── Data under study

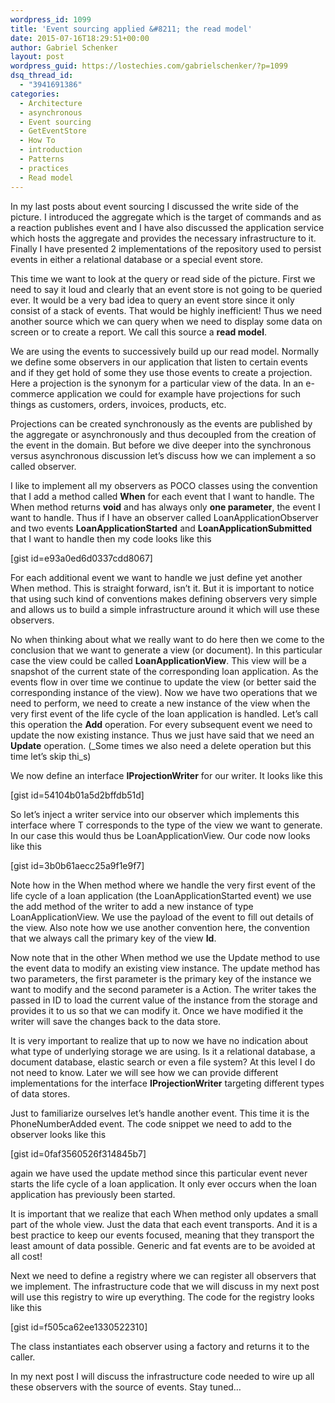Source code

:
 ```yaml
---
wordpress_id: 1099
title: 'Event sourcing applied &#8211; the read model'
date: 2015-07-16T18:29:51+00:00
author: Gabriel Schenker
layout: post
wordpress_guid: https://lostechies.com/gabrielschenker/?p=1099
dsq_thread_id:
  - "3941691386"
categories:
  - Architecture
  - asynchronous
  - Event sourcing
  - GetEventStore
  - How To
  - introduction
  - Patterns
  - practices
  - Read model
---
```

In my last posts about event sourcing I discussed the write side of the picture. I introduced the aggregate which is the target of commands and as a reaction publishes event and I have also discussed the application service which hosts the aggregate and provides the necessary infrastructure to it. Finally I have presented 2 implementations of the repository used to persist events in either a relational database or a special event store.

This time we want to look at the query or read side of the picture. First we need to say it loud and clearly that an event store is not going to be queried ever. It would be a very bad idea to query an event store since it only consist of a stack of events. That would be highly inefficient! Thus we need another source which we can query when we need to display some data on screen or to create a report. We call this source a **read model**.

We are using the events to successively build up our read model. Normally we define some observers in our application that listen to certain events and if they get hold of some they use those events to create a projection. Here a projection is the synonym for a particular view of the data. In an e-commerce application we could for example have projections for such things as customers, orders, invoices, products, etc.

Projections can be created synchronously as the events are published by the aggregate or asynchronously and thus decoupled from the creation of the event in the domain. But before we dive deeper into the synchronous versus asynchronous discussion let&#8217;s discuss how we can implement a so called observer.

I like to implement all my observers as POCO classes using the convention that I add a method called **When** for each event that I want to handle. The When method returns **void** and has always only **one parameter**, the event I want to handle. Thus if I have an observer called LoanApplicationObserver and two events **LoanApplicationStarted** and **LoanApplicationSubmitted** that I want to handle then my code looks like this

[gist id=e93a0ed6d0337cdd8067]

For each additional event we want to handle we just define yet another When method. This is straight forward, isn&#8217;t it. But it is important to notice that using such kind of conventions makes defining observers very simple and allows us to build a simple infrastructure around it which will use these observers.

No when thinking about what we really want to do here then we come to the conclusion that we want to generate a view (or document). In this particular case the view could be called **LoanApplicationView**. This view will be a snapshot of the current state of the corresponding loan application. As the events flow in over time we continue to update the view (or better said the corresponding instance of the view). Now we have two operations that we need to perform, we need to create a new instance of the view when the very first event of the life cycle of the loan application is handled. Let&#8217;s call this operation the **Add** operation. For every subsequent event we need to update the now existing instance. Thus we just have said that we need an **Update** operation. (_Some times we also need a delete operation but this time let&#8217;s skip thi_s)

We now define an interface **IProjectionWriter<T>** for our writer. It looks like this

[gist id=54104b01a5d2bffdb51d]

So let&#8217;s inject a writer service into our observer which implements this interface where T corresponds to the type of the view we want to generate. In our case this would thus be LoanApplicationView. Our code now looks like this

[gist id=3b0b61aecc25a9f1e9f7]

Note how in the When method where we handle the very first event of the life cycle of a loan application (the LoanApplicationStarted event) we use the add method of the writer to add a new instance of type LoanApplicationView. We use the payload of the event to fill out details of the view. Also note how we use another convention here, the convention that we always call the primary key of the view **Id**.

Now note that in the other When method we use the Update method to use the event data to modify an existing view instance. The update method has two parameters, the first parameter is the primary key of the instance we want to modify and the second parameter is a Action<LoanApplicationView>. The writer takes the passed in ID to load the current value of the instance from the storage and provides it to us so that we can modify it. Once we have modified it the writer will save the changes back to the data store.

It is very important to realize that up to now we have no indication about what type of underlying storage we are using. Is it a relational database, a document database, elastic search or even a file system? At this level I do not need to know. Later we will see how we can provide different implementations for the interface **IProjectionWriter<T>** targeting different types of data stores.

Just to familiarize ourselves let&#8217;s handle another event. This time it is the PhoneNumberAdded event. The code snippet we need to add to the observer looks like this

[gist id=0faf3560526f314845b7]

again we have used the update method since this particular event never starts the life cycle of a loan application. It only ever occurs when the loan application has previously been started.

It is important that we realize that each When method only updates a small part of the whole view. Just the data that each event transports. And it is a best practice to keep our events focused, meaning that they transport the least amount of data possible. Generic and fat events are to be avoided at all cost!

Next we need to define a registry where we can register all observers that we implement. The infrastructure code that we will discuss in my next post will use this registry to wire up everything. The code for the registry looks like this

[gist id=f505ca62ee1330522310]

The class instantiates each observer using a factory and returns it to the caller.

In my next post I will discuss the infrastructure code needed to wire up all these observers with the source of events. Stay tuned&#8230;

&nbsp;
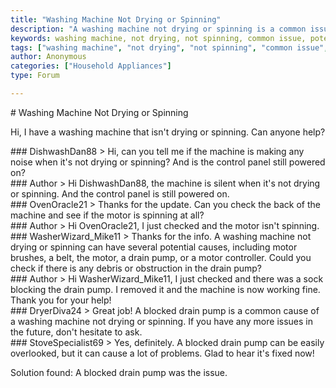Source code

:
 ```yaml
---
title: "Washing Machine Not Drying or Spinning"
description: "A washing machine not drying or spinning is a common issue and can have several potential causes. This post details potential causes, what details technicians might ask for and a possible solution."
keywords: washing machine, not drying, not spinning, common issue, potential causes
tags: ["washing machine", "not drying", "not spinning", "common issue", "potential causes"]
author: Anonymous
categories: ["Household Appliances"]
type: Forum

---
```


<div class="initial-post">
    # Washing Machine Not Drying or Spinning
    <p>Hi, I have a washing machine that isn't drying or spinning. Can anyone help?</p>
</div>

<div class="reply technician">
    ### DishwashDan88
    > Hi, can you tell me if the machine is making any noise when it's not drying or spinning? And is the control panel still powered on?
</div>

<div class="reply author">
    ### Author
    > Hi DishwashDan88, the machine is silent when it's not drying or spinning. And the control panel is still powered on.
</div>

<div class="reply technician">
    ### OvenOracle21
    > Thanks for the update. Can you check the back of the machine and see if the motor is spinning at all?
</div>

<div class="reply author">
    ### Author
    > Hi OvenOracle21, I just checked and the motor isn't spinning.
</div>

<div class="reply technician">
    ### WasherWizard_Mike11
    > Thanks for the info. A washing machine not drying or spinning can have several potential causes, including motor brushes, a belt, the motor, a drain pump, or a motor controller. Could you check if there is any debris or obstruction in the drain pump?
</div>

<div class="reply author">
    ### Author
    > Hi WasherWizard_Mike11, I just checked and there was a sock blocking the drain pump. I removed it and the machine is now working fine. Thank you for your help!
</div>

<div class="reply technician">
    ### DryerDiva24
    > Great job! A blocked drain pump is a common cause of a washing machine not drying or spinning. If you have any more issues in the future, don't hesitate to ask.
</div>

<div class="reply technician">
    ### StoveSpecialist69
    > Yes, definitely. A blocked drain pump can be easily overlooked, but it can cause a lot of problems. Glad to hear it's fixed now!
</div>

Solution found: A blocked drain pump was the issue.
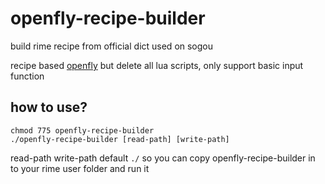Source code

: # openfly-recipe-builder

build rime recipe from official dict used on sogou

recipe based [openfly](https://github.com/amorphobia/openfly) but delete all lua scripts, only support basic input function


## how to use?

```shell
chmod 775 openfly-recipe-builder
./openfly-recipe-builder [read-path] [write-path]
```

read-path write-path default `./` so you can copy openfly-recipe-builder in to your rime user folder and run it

────

_Exercise prompt_. Read through the records above and copy the lines that contain "still".

_The completed task_.
    > Hi, can you tell me if the machine is making any noise when it's not drying or spinning? And is the control panel still powered on?
    > Hi DishwashDan88, the machine is silent when it's not drying or spinning. And the control panel is still powered on.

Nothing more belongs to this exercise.